(DATA EXTRACT Opens)

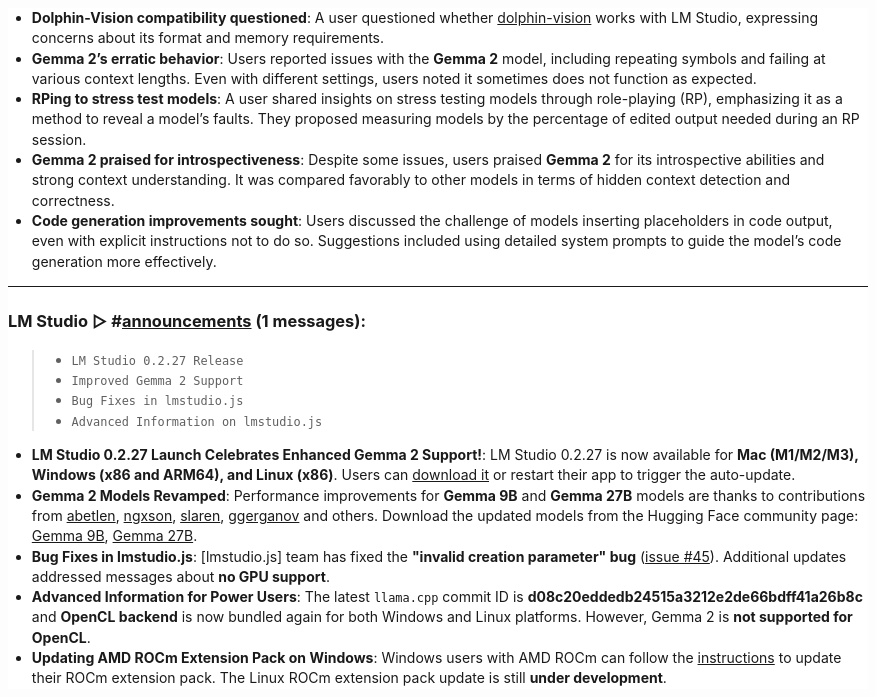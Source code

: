 
- ****Dolphin-Vision compatibility questioned****: A user questioned whether [dolphin-vision](https://huggingface.co/cognitivecomputations/dolphin-vision-72b) works with LM Studio, expressing concerns about its format and memory requirements.
- ****Gemma 2’s erratic behavior****: Users reported issues with the **Gemma 2** model, including repeating symbols and failing at various context lengths. Even with different settings, users noted it sometimes does not function as expected.
- ****RPing to stress test models****: A user shared insights on stress testing models through role-playing (RP), emphasizing it as a method to reveal a model’s faults. They proposed measuring models by the percentage of edited output needed during an RP session.
- ****Gemma 2 praised for introspectiveness****: Despite some issues, users praised **Gemma 2** for its introspective abilities and strong context understanding. It was compared favorably to other models in terms of hidden context detection and correctness.
- ****Code generation improvements sought****: Users discussed the challenge of models inserting placeholders in code output, even with explicit instructions not to do so. Suggestions included using detailed system prompts to guide the model’s code generation more effectively.


  

---


### **LM Studio ▷ #[announcements](https://discord.com/channels/1110598183144399058/1111797717639901324/1257798297414795357)** (1 messages): 

> - `LM Studio 0.2.27 Release`
> - `Improved Gemma 2 Support`
> - `Bug Fixes in lmstudio.js`
> - `Advanced Information on lmstudio.js` 


- ****LM Studio 0.2.27 Launch Celebrates Enhanced Gemma 2 Support!****: LM Studio 0.2.27 is now available for **Mac (M1/M2/M3), Windows (x86 and ARM64), and Linux (x86)**. Users can [download it](https://lmstudio.ai) or restart their app to trigger the auto-update.
- ****Gemma 2 Models Revamped****: Performance improvements for **Gemma 9B** and **Gemma 27B** models are thanks to contributions from [abetlen](https://github.com/abetlen), [ngxson](https://github.com/ngxson), [slaren](https://github.com/slaren), [ggerganov](https://github.com/ggerganov) and others. Download the updated models from the Hugging Face community page: [Gemma 9B](https://huggingface.co/lmstudio-community/gemma-2-9b-it-GGUF), [Gemma 27B](https://huggingface.co/lmstudio-community/gemma-2-27b-it-GGUF).
- ****Bug Fixes in lmstudio.js****: [lmstudio.js] team has fixed the **"invalid creation parameter" bug** ([issue #45](https://github.com/lmstudio-ai/lmstudio.js/issues/45)). Additional updates addressed messages about **no GPU support**.
- ****Advanced Information for Power Users****: The latest `llama.cpp` commit ID is **d08c20eddedb24515a3212e2de66bdff41a26b8c** and **OpenCL backend** is now bundled again for both Windows and Linux platforms. However, Gemma 2 is **not supported for OpenCL**.
- ****Updating AMD ROCm Extension Pack on Windows****: Windows users with AMD ROCm can follow the [instructions](https://github.com/lmstudio-ai/configs/blob/main/Extension-Pack-Instructions.md#amd-rocm) to update their ROCm extension pack. The Linux ROCm extension pack update is still **under development**.


<div class="linksMentioned">
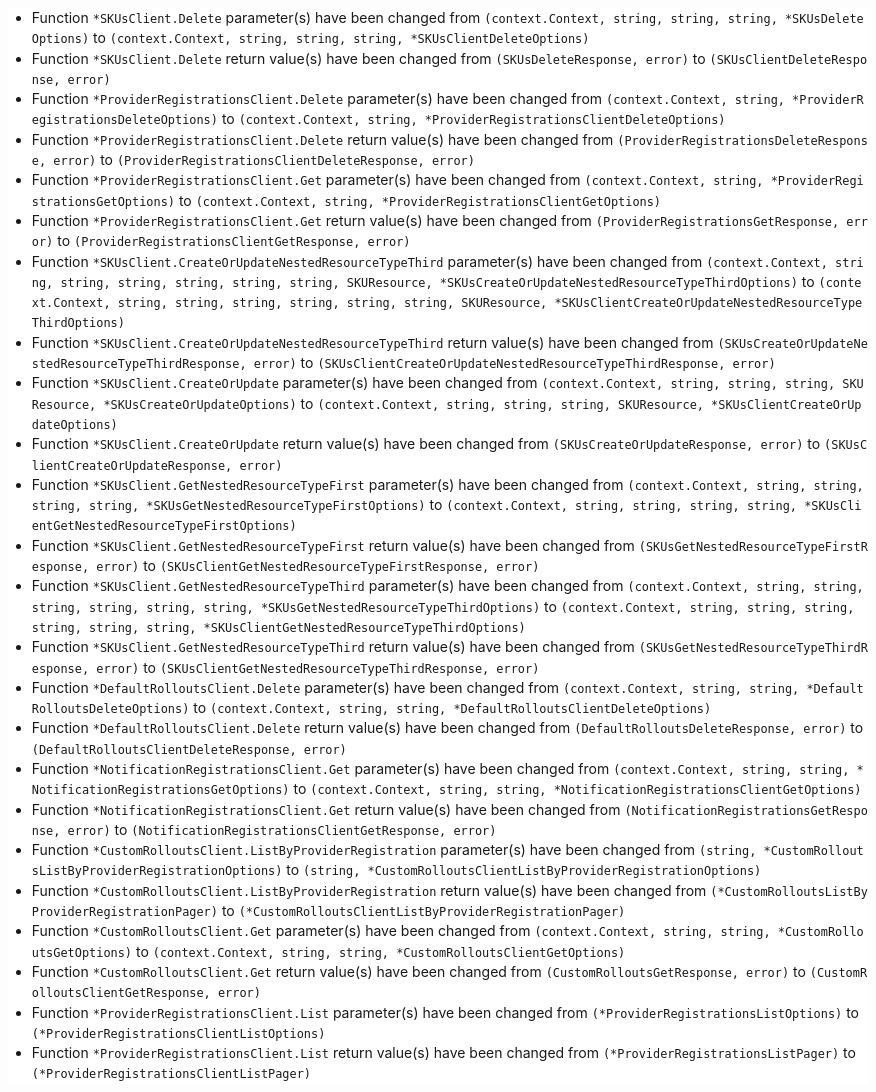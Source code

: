 - Function `*SKUsClient.Delete` parameter(s) have been changed from `(context.Context, string, string, string, *SKUsDeleteOptions)` to `(context.Context, string, string, string, *SKUsClientDeleteOptions)`
- Function `*SKUsClient.Delete` return value(s) have been changed from `(SKUsDeleteResponse, error)` to `(SKUsClientDeleteResponse, error)`
- Function `*ProviderRegistrationsClient.Delete` parameter(s) have been changed from `(context.Context, string, *ProviderRegistrationsDeleteOptions)` to `(context.Context, string, *ProviderRegistrationsClientDeleteOptions)`
- Function `*ProviderRegistrationsClient.Delete` return value(s) have been changed from `(ProviderRegistrationsDeleteResponse, error)` to `(ProviderRegistrationsClientDeleteResponse, error)`
- Function `*ProviderRegistrationsClient.Get` parameter(s) have been changed from `(context.Context, string, *ProviderRegistrationsGetOptions)` to `(context.Context, string, *ProviderRegistrationsClientGetOptions)`
- Function `*ProviderRegistrationsClient.Get` return value(s) have been changed from `(ProviderRegistrationsGetResponse, error)` to `(ProviderRegistrationsClientGetResponse, error)`
- Function `*SKUsClient.CreateOrUpdateNestedResourceTypeThird` parameter(s) have been changed from `(context.Context, string, string, string, string, string, string, SKUResource, *SKUsCreateOrUpdateNestedResourceTypeThirdOptions)` to `(context.Context, string, string, string, string, string, string, SKUResource, *SKUsClientCreateOrUpdateNestedResourceTypeThirdOptions)`
- Function `*SKUsClient.CreateOrUpdateNestedResourceTypeThird` return value(s) have been changed from `(SKUsCreateOrUpdateNestedResourceTypeThirdResponse, error)` to `(SKUsClientCreateOrUpdateNestedResourceTypeThirdResponse, error)`
- Function `*SKUsClient.CreateOrUpdate` parameter(s) have been changed from `(context.Context, string, string, string, SKUResource, *SKUsCreateOrUpdateOptions)` to `(context.Context, string, string, string, SKUResource, *SKUsClientCreateOrUpdateOptions)`
- Function `*SKUsClient.CreateOrUpdate` return value(s) have been changed from `(SKUsCreateOrUpdateResponse, error)` to `(SKUsClientCreateOrUpdateResponse, error)`
- Function `*SKUsClient.GetNestedResourceTypeFirst` parameter(s) have been changed from `(context.Context, string, string, string, string, *SKUsGetNestedResourceTypeFirstOptions)` to `(context.Context, string, string, string, string, *SKUsClientGetNestedResourceTypeFirstOptions)`
- Function `*SKUsClient.GetNestedResourceTypeFirst` return value(s) have been changed from `(SKUsGetNestedResourceTypeFirstResponse, error)` to `(SKUsClientGetNestedResourceTypeFirstResponse, error)`
- Function `*SKUsClient.GetNestedResourceTypeThird` parameter(s) have been changed from `(context.Context, string, string, string, string, string, string, *SKUsGetNestedResourceTypeThirdOptions)` to `(context.Context, string, string, string, string, string, string, *SKUsClientGetNestedResourceTypeThirdOptions)`
- Function `*SKUsClient.GetNestedResourceTypeThird` return value(s) have been changed from `(SKUsGetNestedResourceTypeThirdResponse, error)` to `(SKUsClientGetNestedResourceTypeThirdResponse, error)`
- Function `*DefaultRolloutsClient.Delete` parameter(s) have been changed from `(context.Context, string, string, *DefaultRolloutsDeleteOptions)` to `(context.Context, string, string, *DefaultRolloutsClientDeleteOptions)`
- Function `*DefaultRolloutsClient.Delete` return value(s) have been changed from `(DefaultRolloutsDeleteResponse, error)` to `(DefaultRolloutsClientDeleteResponse, error)`
- Function `*NotificationRegistrationsClient.Get` parameter(s) have been changed from `(context.Context, string, string, *NotificationRegistrationsGetOptions)` to `(context.Context, string, string, *NotificationRegistrationsClientGetOptions)`
- Function `*NotificationRegistrationsClient.Get` return value(s) have been changed from `(NotificationRegistrationsGetResponse, error)` to `(NotificationRegistrationsClientGetResponse, error)`
- Function `*CustomRolloutsClient.ListByProviderRegistration` parameter(s) have been changed from `(string, *CustomRolloutsListByProviderRegistrationOptions)` to `(string, *CustomRolloutsClientListByProviderRegistrationOptions)`
- Function `*CustomRolloutsClient.ListByProviderRegistration` return value(s) have been changed from `(*CustomRolloutsListByProviderRegistrationPager)` to `(*CustomRolloutsClientListByProviderRegistrationPager)`
- Function `*CustomRolloutsClient.Get` parameter(s) have been changed from `(context.Context, string, string, *CustomRolloutsGetOptions)` to `(context.Context, string, string, *CustomRolloutsClientGetOptions)`
- Function `*CustomRolloutsClient.Get` return value(s) have been changed from `(CustomRolloutsGetResponse, error)` to `(CustomRolloutsClientGetResponse, error)`
- Function `*ProviderRegistrationsClient.List` parameter(s) have been changed from `(*ProviderRegistrationsListOptions)` to `(*ProviderRegistrationsClientListOptions)`
- Function `*ProviderRegistrationsClient.List` return value(s) have been changed from `(*ProviderRegistrationsListPager)` to `(*ProviderRegistrationsClientListPager)`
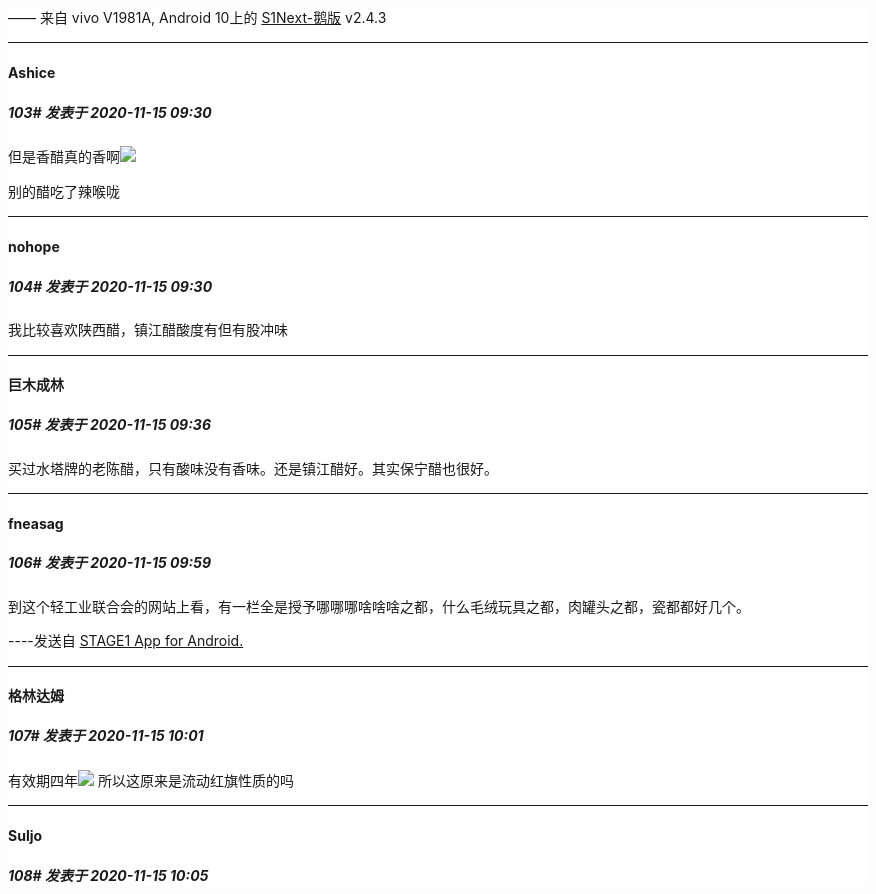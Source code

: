 —— 来自 vivo V1981A, Android 10上的 [S1Next-鹅版](https://github.com/ykrank/S1-Next/releases) v2.4.3


-----

####  Ashice  
##### 103#       发表于 2020-11-15 09:30


但是香醋真的香啊<img src="https://static.saraba1st.com/image/smiley/face2017/066.png" referrerpolicy="no-referrer">

别的醋吃了辣喉咙


-----

####  nohope  
##### 104#       发表于 2020-11-15 09:30


我比较喜欢陕西醋，镇江醋酸度有但有股冲味


-----

####  巨木成林  
##### 105#       发表于 2020-11-15 09:36


买过水塔牌的老陈醋，只有酸味没有香味。还是镇江醋好。其实保宁醋也很好。


-----

####  fneasag  
##### 106#       发表于 2020-11-15 09:59


到这个轻工业联合会的网站上看，有一栏全是授予哪哪哪啥啥啥之都，什么毛绒玩具之都，肉罐头之都，瓷都都好几个。


----发送自 [STAGE1 App for Android.](http://stage1.5j4m.com/?1.36)


-----

####  格林达姆  
##### 107#       发表于 2020-11-15 10:01


有效期四年<img src="https://static.saraba1st.com/image/smiley/face2017/105.png" referrerpolicy="no-referrer">
所以这原来是流动红旗性质的吗


-----

####  Suljo  
##### 108#       发表于 2020-11-15 10:05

(DATA EXTRACT Closes)

After locating the line containing "发表于 2020-11-15 10:01", write out that line and all remaining lines of the records exactly, with nothing added.

##### 107#       发表于 2020-11-15 10:01


有效期四年<img src="https://static.saraba1st.com/image/smiley/face2017/105.png" referrerpolicy="no-referrer">
所以这原来是流动红旗性质的吗


-----

####  Suljo  
##### 108#       发表于 2020-11-15 10:05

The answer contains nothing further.